[Stored items]
+++
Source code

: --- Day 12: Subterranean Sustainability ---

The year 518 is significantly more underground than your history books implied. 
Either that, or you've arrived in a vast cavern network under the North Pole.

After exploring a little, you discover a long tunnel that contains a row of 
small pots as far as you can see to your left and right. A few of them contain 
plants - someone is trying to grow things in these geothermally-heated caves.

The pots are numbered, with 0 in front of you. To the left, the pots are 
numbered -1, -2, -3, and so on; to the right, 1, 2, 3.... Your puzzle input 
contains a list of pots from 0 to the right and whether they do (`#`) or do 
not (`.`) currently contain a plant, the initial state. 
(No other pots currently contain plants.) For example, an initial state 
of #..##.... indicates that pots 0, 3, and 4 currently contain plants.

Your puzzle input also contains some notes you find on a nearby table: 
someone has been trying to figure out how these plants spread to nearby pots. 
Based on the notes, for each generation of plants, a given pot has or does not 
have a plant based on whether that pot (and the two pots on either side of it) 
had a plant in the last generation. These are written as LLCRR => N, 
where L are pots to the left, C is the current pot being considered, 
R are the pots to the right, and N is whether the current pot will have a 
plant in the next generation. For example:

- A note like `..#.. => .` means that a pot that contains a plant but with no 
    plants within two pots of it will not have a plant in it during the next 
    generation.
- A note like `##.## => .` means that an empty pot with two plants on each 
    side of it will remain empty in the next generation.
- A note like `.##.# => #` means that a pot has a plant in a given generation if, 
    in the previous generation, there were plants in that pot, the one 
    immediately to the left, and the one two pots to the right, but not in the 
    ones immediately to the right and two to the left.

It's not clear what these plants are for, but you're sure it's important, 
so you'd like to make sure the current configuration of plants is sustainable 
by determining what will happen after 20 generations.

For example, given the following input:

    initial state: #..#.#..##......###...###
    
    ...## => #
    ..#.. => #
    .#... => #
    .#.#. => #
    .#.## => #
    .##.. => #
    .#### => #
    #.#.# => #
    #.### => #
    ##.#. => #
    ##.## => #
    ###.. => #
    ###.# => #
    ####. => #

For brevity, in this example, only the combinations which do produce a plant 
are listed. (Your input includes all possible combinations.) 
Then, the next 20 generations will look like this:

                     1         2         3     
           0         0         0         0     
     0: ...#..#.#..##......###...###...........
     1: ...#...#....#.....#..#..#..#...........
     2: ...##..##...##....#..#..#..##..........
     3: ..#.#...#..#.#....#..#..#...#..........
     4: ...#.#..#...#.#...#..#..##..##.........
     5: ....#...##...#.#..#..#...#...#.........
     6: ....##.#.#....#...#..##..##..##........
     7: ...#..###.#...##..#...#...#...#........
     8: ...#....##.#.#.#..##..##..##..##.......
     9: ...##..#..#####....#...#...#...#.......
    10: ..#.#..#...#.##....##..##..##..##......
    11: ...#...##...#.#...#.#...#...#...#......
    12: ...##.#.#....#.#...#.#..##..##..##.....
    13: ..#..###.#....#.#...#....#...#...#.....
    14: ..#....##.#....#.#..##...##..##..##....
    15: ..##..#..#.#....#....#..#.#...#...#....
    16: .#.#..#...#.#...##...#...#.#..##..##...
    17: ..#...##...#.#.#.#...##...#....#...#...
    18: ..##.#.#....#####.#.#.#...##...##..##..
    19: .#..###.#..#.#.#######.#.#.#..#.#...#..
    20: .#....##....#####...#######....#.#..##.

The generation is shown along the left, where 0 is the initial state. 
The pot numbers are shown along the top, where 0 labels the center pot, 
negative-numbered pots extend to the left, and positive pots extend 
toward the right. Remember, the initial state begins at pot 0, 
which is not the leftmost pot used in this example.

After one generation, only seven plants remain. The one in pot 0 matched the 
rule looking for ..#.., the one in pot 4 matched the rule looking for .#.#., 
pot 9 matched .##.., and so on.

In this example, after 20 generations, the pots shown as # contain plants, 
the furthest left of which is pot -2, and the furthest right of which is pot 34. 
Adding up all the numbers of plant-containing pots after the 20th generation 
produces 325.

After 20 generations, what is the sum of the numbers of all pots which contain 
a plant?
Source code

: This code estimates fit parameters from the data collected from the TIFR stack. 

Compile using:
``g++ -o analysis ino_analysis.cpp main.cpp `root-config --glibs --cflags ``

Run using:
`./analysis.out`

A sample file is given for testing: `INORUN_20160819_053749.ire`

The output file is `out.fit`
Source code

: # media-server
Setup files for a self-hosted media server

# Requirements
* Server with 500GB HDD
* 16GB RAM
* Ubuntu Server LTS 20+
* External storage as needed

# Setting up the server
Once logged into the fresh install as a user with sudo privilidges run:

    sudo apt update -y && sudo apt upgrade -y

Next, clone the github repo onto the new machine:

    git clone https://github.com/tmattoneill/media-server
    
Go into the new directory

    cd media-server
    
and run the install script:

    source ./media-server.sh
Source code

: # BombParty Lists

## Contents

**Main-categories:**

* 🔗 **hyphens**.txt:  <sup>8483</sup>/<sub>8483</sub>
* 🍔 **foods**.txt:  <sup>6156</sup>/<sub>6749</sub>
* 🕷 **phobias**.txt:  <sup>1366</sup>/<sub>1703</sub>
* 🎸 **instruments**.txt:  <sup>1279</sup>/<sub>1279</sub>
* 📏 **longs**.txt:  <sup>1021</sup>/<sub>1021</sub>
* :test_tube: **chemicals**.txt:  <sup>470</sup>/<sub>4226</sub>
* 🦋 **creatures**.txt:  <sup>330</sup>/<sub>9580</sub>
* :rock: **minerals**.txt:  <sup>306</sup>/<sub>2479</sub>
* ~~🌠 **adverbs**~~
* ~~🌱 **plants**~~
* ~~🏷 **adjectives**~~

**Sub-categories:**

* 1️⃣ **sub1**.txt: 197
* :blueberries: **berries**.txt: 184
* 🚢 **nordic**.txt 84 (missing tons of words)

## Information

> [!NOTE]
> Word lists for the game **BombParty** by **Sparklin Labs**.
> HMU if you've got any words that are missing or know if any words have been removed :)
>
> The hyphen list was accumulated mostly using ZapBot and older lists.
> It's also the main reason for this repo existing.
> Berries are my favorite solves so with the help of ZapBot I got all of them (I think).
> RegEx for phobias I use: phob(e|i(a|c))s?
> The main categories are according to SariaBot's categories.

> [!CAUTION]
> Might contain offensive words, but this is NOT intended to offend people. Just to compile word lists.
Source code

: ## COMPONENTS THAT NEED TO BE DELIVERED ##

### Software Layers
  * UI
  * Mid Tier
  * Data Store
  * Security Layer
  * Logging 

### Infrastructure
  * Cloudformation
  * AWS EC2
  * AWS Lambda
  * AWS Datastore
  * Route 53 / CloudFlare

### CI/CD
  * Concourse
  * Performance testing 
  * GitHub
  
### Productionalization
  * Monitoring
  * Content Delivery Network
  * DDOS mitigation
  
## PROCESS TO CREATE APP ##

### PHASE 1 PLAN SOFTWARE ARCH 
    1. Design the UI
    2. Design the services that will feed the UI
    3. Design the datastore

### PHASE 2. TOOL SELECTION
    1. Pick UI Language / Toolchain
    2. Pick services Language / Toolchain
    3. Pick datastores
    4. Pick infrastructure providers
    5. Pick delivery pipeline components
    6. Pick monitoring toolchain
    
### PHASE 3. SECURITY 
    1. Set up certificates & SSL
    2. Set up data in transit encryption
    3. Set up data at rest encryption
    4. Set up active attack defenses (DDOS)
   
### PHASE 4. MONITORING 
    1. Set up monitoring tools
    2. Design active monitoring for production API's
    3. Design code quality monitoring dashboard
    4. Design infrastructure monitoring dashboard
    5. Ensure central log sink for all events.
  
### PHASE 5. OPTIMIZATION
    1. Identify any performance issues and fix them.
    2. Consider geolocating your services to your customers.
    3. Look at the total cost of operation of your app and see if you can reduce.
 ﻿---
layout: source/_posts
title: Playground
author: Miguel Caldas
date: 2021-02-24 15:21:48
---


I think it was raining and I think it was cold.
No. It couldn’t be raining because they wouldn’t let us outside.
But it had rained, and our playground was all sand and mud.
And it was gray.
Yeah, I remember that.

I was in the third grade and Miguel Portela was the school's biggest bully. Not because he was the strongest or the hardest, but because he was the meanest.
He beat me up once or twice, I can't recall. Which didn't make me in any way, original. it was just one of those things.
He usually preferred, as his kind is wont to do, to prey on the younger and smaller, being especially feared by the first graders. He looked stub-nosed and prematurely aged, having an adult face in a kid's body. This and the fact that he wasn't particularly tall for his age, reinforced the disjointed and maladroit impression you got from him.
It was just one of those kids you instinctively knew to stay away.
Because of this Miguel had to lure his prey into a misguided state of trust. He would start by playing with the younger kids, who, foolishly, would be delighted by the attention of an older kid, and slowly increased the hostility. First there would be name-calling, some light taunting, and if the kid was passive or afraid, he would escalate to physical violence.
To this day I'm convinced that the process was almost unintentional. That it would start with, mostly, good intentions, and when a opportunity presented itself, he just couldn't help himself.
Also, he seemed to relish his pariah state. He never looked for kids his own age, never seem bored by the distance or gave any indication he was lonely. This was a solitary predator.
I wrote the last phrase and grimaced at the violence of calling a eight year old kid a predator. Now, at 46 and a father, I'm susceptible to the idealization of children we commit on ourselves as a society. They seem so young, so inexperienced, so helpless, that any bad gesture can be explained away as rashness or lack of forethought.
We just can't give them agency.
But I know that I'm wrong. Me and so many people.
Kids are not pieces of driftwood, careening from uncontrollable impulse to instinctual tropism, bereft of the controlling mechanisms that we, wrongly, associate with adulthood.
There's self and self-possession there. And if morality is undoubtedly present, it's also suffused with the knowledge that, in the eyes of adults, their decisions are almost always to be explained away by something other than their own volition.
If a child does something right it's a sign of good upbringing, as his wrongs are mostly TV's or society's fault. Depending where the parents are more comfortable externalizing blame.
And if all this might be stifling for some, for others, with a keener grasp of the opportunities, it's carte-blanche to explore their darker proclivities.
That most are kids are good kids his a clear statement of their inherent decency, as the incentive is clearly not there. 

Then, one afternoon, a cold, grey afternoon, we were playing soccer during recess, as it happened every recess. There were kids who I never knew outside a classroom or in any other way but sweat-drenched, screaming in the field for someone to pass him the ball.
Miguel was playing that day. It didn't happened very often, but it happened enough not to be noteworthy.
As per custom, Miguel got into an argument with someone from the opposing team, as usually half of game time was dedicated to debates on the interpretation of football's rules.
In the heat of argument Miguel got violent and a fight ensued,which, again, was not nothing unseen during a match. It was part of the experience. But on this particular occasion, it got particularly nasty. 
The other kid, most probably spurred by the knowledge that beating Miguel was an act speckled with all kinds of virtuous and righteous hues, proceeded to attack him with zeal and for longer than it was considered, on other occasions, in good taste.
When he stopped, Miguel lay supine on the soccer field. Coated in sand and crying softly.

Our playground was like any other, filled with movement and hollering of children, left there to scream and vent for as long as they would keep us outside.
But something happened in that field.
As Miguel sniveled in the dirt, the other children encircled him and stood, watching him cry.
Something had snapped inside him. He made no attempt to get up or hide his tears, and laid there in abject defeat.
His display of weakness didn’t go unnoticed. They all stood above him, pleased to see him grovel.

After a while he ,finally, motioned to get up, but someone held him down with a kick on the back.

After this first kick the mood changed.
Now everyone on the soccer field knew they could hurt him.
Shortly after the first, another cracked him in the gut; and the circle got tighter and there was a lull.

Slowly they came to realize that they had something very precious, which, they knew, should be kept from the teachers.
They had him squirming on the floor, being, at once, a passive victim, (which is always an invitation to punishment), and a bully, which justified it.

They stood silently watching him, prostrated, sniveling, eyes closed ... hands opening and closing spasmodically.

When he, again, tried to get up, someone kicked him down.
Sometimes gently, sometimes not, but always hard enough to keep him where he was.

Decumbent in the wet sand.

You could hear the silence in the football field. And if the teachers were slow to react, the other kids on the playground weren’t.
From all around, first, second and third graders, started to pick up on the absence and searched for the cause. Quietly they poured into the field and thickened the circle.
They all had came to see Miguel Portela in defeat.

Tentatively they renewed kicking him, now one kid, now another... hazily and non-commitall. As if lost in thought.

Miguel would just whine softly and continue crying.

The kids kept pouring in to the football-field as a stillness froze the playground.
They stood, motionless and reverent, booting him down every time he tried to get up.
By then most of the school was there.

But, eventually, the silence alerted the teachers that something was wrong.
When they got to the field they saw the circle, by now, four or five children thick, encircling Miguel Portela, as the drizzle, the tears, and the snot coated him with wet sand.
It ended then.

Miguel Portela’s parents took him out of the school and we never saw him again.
+++
Could you set down, word for word, only the lines above from the line with "(No other pots" to the line with "someone has been", including both?

(No other pots currently contain plants.) For example, an initial state 
of #..##.... indicates that pots 0, 3, and 4 currently contain plants.

Your puzzle input also contains some notes you find on a nearby table: 
someone has been trying to figure out how these plants spread to nearby pots. 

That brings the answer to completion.